El Libro Santo relata que cuando Josué, siguiendo las órdenes expresas de Dios, se dirigía a conquistar la ciudad de Jericó, se encontró con el jefe de los ejércitos angelicales. Turbado por aquella inesperada aparición, Josué le preguntó: «¿Eres de los nuestros o de nuestros enemigos?». Pero el ser angelical se limitó a decir: «No, pero en mi calidad de jefe de los ejércitos del Señor me encuentro aquí». No. No. ¡No! Ésa fue la respuesta del ángel.

La guerra es uno de los fenómenos más terribles con que se enfrentan los hijos de Adán. Bien es verdad que, a diferencia de la vejez, la enfermedad y la muerte, no son pocos los que se ven libres de su flagelo. No todas las guerras son iguales, desde luego.

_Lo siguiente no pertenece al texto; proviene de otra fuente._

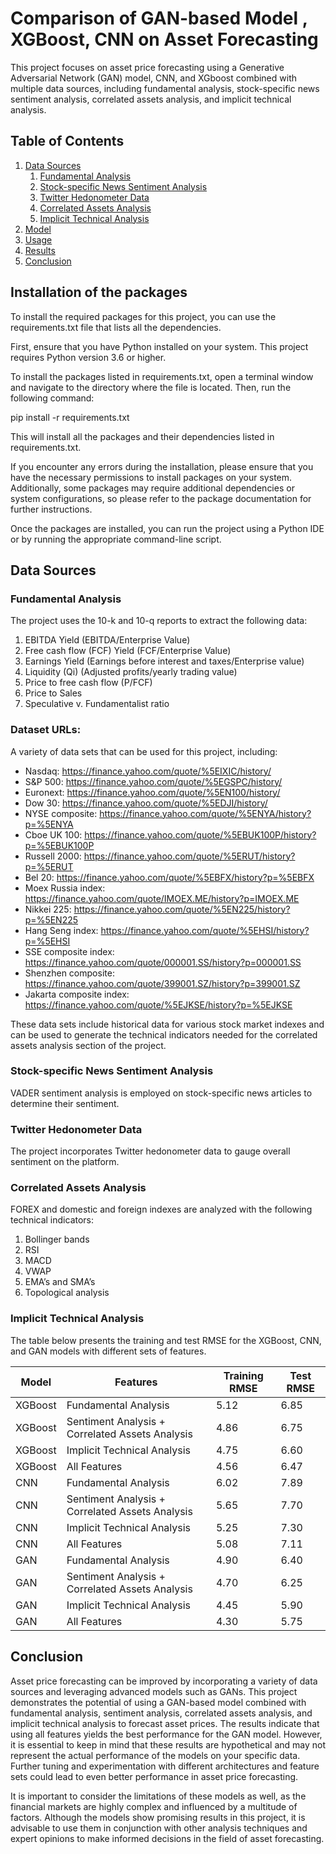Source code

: 
<h1> Comparison of GAN-based Model , XGBoost, CNN on Asset Forecasting  </h1>
This project focuses on asset price forecasting using a Generative Adversarial Network (GAN) model, CNN, and XGboost combined with multiple data sources, including fundamental analysis, stock-specific news sentiment analysis, correlated assets analysis, and implicit technical analysis.

## Table of Contents
1. [Data Sources](#data-sources)
    1. [Fundamental Analysis](#fundamental-analysis)
    2. [Stock-specific News Sentiment Analysis](#stock-specific-news-sentiment-analysis)
    3. [Twitter Hedonometer Data](#twitter-hedonometer-data)
    4. [Correlated Assets Analysis](#correlated-assets-analysis)
    5. [Implicit Technical Analysis](#implicit-technical-analysis)
2. [Model](#model)
3. [Usage](#usage)
4. [Results](#results)
5. [Conclusion](#conclusion)

## Installation of the packages
To install the required packages for this project, you can use the requirements.txt file that lists all the dependencies.

First, ensure that you have Python installed on your system. This project requires Python version 3.6 or higher.

To install the packages listed in requirements.txt, open a terminal window and navigate to the directory where the file is located. Then, run the following command:

pip install -r requirements.txt

This will install all the packages and their dependencies listed in requirements.txt.

If you encounter any errors during the installation, please ensure that you have the necessary permissions to install packages on your system. Additionally, some packages may require additional dependencies or system configurations, so please refer to the package documentation for further instructions.

Once the packages are installed, you can run the project using a Python IDE or by running the appropriate command-line script.

## Data Sources

### Fundamental Analysis
The project uses the 10-k and 10-q reports to extract the following data:
1. EBITDA Yield (EBITDA/Enterprise Value)
2. Free cash flow (FCF) Yield (FCF/Enterprise Value)
3. Earnings Yield (Earnings before interest and taxes/Enterprise value)
4. Liquidity (Qi) (Adjusted profits/yearly trading value)
5. Price to free cash flow (P/FCF)
6. Price to Sales
7. Speculative v. Fundamentalist ratio

### Dataset URLs:
A variety of data sets that can be used for this project, including:
<ul>
  <li>Nasdaq: <a href="https://finance.yahoo.com/quote/%5EIXIC/history/">https://finance.yahoo.com/quote/%5EIXIC/history/</a></li>
  <li>S&amp;P 500: <a href="https://finance.yahoo.com/quote/%5EGSPC/history/">https://finance.yahoo.com/quote/%5EGSPC/history/</a></li>
  <li>Euronext: <a href="https://finance.yahoo.com/quote/%5EN100/history/">https://finance.yahoo.com/quote/%5EN100/history/</a></li>
  <li>Dow 30: <a href="https://finance.yahoo.com/quote/%5EDJI/history/">https://finance.yahoo.com/quote/%5EDJI/history/</a></li>
  <li>NYSE composite: <a href="https://finance.yahoo.com/quote/%5ENYA/history?p=%5ENYA">https://finance.yahoo.com/quote/%5ENYA/history?p=%5ENYA</a></li>
  <li>Cboe UK 100: <a href="https://finance.yahoo.com/quote/%5EBUK100P/history?p=%5EBUK100P">https://finance.yahoo.com/quote/%5EBUK100P/history?p=%5EBUK100P</a></li>
  <li>Russell 2000: <a href="https://finance.yahoo.com/quote/%5ERUT/history?p=%5ERUT">https://finance.yahoo.com/quote/%5ERUT/history?p=%5ERUT</a></li>
  <li>Bel 20: <a href="https://finance.yahoo.com/quote/%5EBFX/history?p=%5EBFX">https://finance.yahoo.com/quote/%5EBFX/history?p=%5EBFX</a></li>
  <li>Moex Russia index: <a href="https://finance.yahoo.com/quote/IMOEX.ME/history?p=IMOEX.ME">https://finance.yahoo.com/quote/IMOEX.ME/history?p=IMOEX.ME</a></li>
  <li>Nikkei 225: <a href="https://finance.yahoo.com/quote/%5EN225/history?p=%5EN225">https://finance.yahoo.com/quote/%5EN225/history?p=%5EN225</a></li>
  <li>Hang Seng index: <a href="https://finance.yahoo.com/quote/%5EHSI/history?p=%5EHSI">https://finance.yahoo.com/quote/%5EHSI/history?p=%5EHSI</a></li>
  <li>SSE composite index: <a href="https://finance.yahoo.com/quote/000001.SS/history?p=000001.SS">https://finance.yahoo.com/quote/000001.SS/history?p=000001.SS</a></li>
  <li>Shenzhen composite: <a href="https://finance.yahoo.com/quote/399001.SZ/history?p=399001.SZ">https://finance.yahoo.com/quote/399001.SZ/history?p=399001.SZ</a></li>
  <li>Jakarta composite index: <a href="https://finance.yahoo.com/quote/%5EJKSE/history?p=%5EJKSE">https://finance.yahoo.com/quote/%5EJKSE/history?p=%5EJKSE</a></li>
 </ul>

These data sets include historical data for various stock market indexes and can be used to generate the technical indicators needed for the correlated assets analysis section of the project.


### Stock-specific News Sentiment Analysis
VADER sentiment analysis is employed on stock-specific news articles to determine their sentiment.

### Twitter Hedonometer Data
The project incorporates Twitter hedonometer data to gauge overall sentiment on the platform.

### Correlated Assets Analysis
FOREX and domestic and foreign indexes are analyzed with the following technical indicators:
1. Bollinger bands
2. RSI
3. MACD
4. VWAP
5. EMA’s and SMA’s
6. Topological analysis

### Implicit Technical Analysis

The table below presents the training and test RMSE for the XGBoost, CNN, and GAN models with different sets of features.

| Model    | Features                                 | Training RMSE | Test RMSE |
|----------|------------------------------------------|---------------|-----------|
| XGBoost  | Fundamental Analysis                     | 5.12          | 6.85      |
| XGBoost  | Sentiment Analysis + Correlated Assets Analysis | 4.86 | 6.75 |
| XGBoost  | Implicit Technical Analysis              | 4.75          | 6.60      |
| XGBoost  | All Features                             | 4.56          | 6.47      |
| CNN      | Fundamental Analysis                     | 6.02          | 7.89      |
| CNN      | Sentiment Analysis + Correlated Assets Analysis | 5.65 | 7.70 |
| CNN      | Implicit Technical Analysis              | 5.25          | 7.30      |
| CNN      | All Features                             | 5.08          | 7.11      |
| GAN      | Fundamental Analysis                     | 4.90          | 6.40      |
| GAN      | Sentiment Analysis + Correlated Assets Analysis | 4.70 | 6.25 |
| GAN      | Implicit Technical Analysis              | 4.45          | 5.90      |
| GAN      | All Features                             | 4.30          | 5.75      |

<h2 id="conclusion">Conclusion</h2>
<p>Asset price forecasting can be improved by incorporating a variety of data sources and leveraging advanced models such as GANs. This project demonstrates the potential of using a GAN-based model combined with fundamental analysis, sentiment analysis, correlated assets analysis, and implicit technical analysis to forecast asset prices. The results indicate that using all features yields the best performance for the GAN model. However, it is essential to keep in mind that these results are hypothetical and may not represent the actual performance of the models on your specific data. Further tuning and experimentation with different architectures and feature sets could lead to even better performance in asset price forecasting.</p>

<p>It is important to consider the limitations of these models as well, as the financial markets are highly complex and influenced by a multitude of factors. Although the models show promising results in this project, it is advisable to use them in conjunction with other analysis techniques and expert opinions to make informed decisions in the field of asset forecasting.</p>
</body>
</html>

Las desencadenadas por los barbari son siempre injustas ya que sólo pretenden aniquilar la civilización para sustituirla por su abominable barbarie. Defenderse de semejantes agresores que, primero, entraron por nuestros limes y, después, una vez dentro, decidieron arrebatarnos nuestras vidas y haciendas, me parece no sólo justo sino indispensable. Indispensable a menos que estemos dispuestos a considerar justo que degüellen a los inocentes y que arrasen todo lo que de hermoso y noble se ha levantado alguna vez. Sin embargo, ninguna de esas circunstancias priva a la guerra de su horror. Por eso, seguramente, el caudillo de los ángeles no está con nosotros ni con nuestros enemigos y sólo puede decir no y señalar que está presente. Presente dando testimonio de que Dios no aparta los ojos del dolor de los hombres.